Joe, have you tried sourdough bread. You can get it with a whole load of different mixes of grains seeds and the sort. I don't mean the stuff that is like traditional bread, but the stuff that looks very dark brown/ black and comes in small heavy square/ rectangular shape. See top of the link at the Biona brand. Very tasty and calorie dense. Plus you can get it with out sugar/ salt ect. http://www.google.co.uk/images?um=1&hl=en&client=safari&rls=en&biw=1284&bih=592&tbs=isch%3A1&sa=1&q=rye+hemp+bread&aq=f&aqi=&aql=&oq=


----------



## Fatstuff (Mar 2, 2010)

chilli said:


> mother's pride extra thick long life white anyone?


Yes please nom nom nom


----------



## Andrew Jacks (Sep 29, 2010)

Mostly bread is crap stuff, best avoided unless youre wife's frying bacon the morning after an a good session, then roll on the red sauce


----------



## JoePro (Aug 26, 2009)

greenspin said:


> Joe, have you tried sourdough bread. You can get it with a whole load of different mixes of grains seeds and the sort. I don't mean the stuff that is like traditional bread, but the stuff that looks very dark brown/ black and comes in small heavy square/ rectangular shape. See top of the link at the Biona brand. Very tasty and calorie dense. Plus you can get it with out sugar/ salt ect. http://www.google.co.uk/images?um=1&hl=en&client=safari&rls=en&biw=1284&bih=592&tbs=isch%3A1&sa=1&q=rye+hemp+bread&aq=f&aqi=&aql=&oq=


Sorry about the reply, forgot about the forums.
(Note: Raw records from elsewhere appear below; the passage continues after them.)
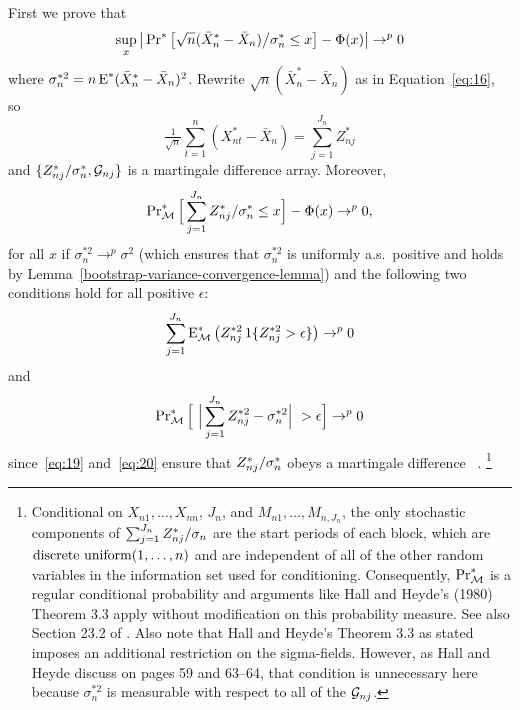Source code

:\documentclass[11pt]{article}
\begin{document}
{%
\newcommand{\Db}[1][j]{D_{n#1}^{*}}
\newcommand{\Zsum}{\sum_{j=1}^{J_n} \Zb / \sigma_n}
First we prove that
\begin{equation}\label{eq:37}
  \sup_x \big\lvert \operatorname{Pr}^{*}\big[
  \sqrt{n}(\bar X_{n}^{*} -  \bar X_n) \big/ \sigma_n^{*}
  \leq x \big] - \Phi(x) \big\rvert \to^p 0
\end{equation}
where $\sigma_n^{*2} = n \operatorname{E}^* (\bar X_n^* - \bar X_n)^2$.
Rewrite $\sqrt{n}(\bar X_{n}^{*} - \bar X_n)$ as in
Equation~\eqref{eq:16}, so
\begin{equation*}
  \tfrac{1}{\sqrt{n}} \sum_{t=1}^n (X_{nt}^* - \bar X_n) =
  \sum_{j=1}^{J_n} Z_{nj}^*
\end{equation*}
and $\{{Z^*_{n{j}}} / \sigma_n^*, \mathcal{G}_{nj}\}$ is a martingale difference
array. Moreover,
\begin{equation}
  \label{eq:18}
  \operatorname{Pr}_{\mathcal{M}}^{*} \Big[\sum_{j=1}^{J_n} {Z^*_{n{j}}} / \sigma_n^* \leq x \Big] - \Phi(x) \to^p 0,
\end{equation}
for all $x$ if $\sigma_n^{*2} \to^p \sigma^2$ (which ensures that
$\sigma_n^{*2}$ is uniformly a.s.\ positive and holds by
Lemma~\ref{bootstrap-variance-convergence-lemma}) and the following
two conditions hold for all positive $\epsilon$:
\begin{equation}
  \label{eq:19}
  \sum_{j=1}^{J_n} \operatorname{E}_{\mathcal{M}}^{*} \big(Z_{nj}^{*2} \operatorname{1}\{Z_{nj}^{*2}  >
  \epsilon\}\big) \to^p 0
\end{equation}
and
\begin{equation}
  \label{eq:20}
  \operatorname{Pr}_{\mathcal{M}}^{*}\Big[\ \Big|\sum_{j=1}^{J_n} Z_{nj}^{*2} - \sigma_n^{*2}
  \Big|\ > \epsilon \Big] \to^p 0
\end{equation}
since~\eqref{eq:19} and~\eqref{eq:20} ensure that ${Z^*_{n{j}}}/\sigma_n^*$ obeys
a martingale difference \clt\ \citep[e.g.][Theorem 3.3]{HaH:80}.%
\footnote{Conditional on $X_{n1},\dots,X_{nn}$, $J_n$, and
  $M_{n1},\dots,M_{n,J_n}$, the only stochastic components of $\Zsum$
  are the start periods of each block, which are
  $\operatorname{discrete\ uniform}(1,\dots,n)$ and are independent of all of the
  other random variables in the information set used for conditioning.
  Consequently, $\operatorname{Pr}_{\mathcal{M}}^*$ is a regular conditional probability and
  arguments like Hall and Heyde's (1980) Theorem 3.3
  apply without modification on this probability measure. See
  also Section 23.2 of \citet{Vaa:00}.
  Also note that Hall and Heyde's Theorem 3.3 as stated imposes an
  additional restriction on the sigma-fields. However, as Hall and
  Heyde discuss on pages 59 and 63--64, that condition is unnecessary
  here because $\sigma_n^{*2}$ is measurable with respect to
  all of the $\mathcal{G}_{nj}$.} %

}
\end{document}
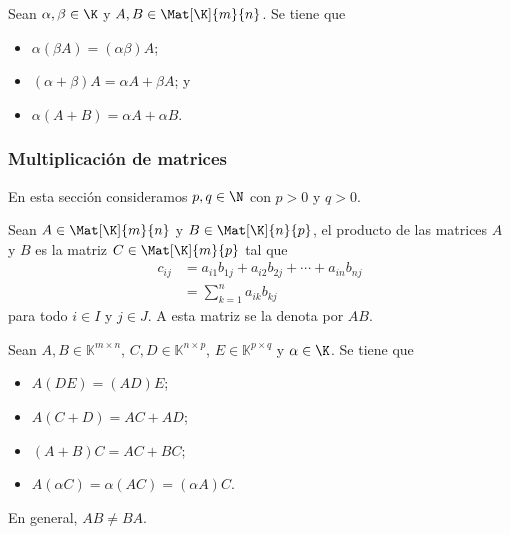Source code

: \documentclass[a4,11pt]{aleph-notas}
\begin{document}
\begin{teo}
    Sean $\alpha,\beta \in \K$ y $A,B\in\Mat[\K]{m}{n}$. Se tiene que
    \begin{itemize}
    \item 
        $\alpha(\beta A) = (\alpha\beta)A$;
    \item 
        $(\alpha+\beta)A = \alpha A + \beta A$; y
    \item 
        $\alpha(A+B) = \alpha A + \alpha B$.
    \end{itemize}
\end{teo}


\subsubsection{Multiplicación de matrices}

En esta sección consideramos  $p,q\in \N$ con $p>0$ y $q>0$.

\begin{defi}
    Sean $A \in \Mat[\K]{m}{n}$ y $B \in \Mat[\K]{n}{p}$, el producto de las matrices $A$ y $B$ es la matriz $C \in \Mat[\K]{m}{p}$ tal que
    \begin{align*}
        c_{ij} & = a_{i1}b_{1j} + a_{i2} b_{2j} + \cdots + a_{in}b_{nj} \\
               & = \sum_{k=1}^n a_{ik} b_{kj}
    \end{align*}
    para todo $i \in I$ y $j \in J$. A esta matriz se la denota por $AB$.
\end{defi}


\begin{teo}
    Sean $A, B\in \mathbb{K}^{m \times n}$, $C,D\in \mathbb{K}^{n \times p}$, $E\in \mathbb{K}^{p \times q}$ y $\alpha \in\K$. Se tiene que
    \begin{itemize}
    \item 
        $A(DE) = (AD)E$;
    \item 
        $A(C+D) = AC + AD$; 
    \item 
        $(A+B)C = AC + BC$; 
    
    \item 
        $A(\alpha C) = \alpha (AC) = (\alpha A) C$.
    \end{itemize}
\end{teo}

\begin{advertencia}
    En general, $AB\neq BA$.
\end{advertencia}
\end{document}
Nah I haven't yet man, I'll check it out though sounds not bad.


----------



## Milky (Nov 30, 2008)

bayman said:


> Burgen bread if you like bitch tits.


??????


----------



## danny1871436114701 (May 2, 2010)

because it has soya in it and linked to raised estrogen, Poliquin states soy is for dorks LOL


----------



## WannaGetHench (Aug 22, 2010)

Milky said:


> ??????


x2


----------



## MuscleFood (Jul 27, 2012)

Burgen bread is good, of course there is our high Protein bread too


----------



## Guest (Aug 7, 2013)

Greenspin said:


> Joe, have you tried sourdough bread. You can get it with a whole load of different mixes of grains seeds and the sort. I don't mean the stuff that is like traditional bread, but the stuff that looks very dark brown/ black and comes in small heavy square/ rectangular shape. See top of the link at the Biona brand. Very tasty and calorie dense. Plus you can get it with out sugar/ salt ect. http://www.google.co.uk/images?um=1&hl=en&client=safari&rls=en&biw=1284&bih=592&tbs=isch%3A1&sa=1&q=rye+hemp+bread&aq=f&aqi=&aql=&oq=


Now I know where to purchase my next door stopper :laugh:

Seriously that bread, looks like some serious chewing is in order.


----------



## Greenspin (Dec 27, 2010)

tkd67 said:


> Now I know where to purchase my next door stopper :laugh:
> 
> Seriously that bread, looks like some serious chewing is in order.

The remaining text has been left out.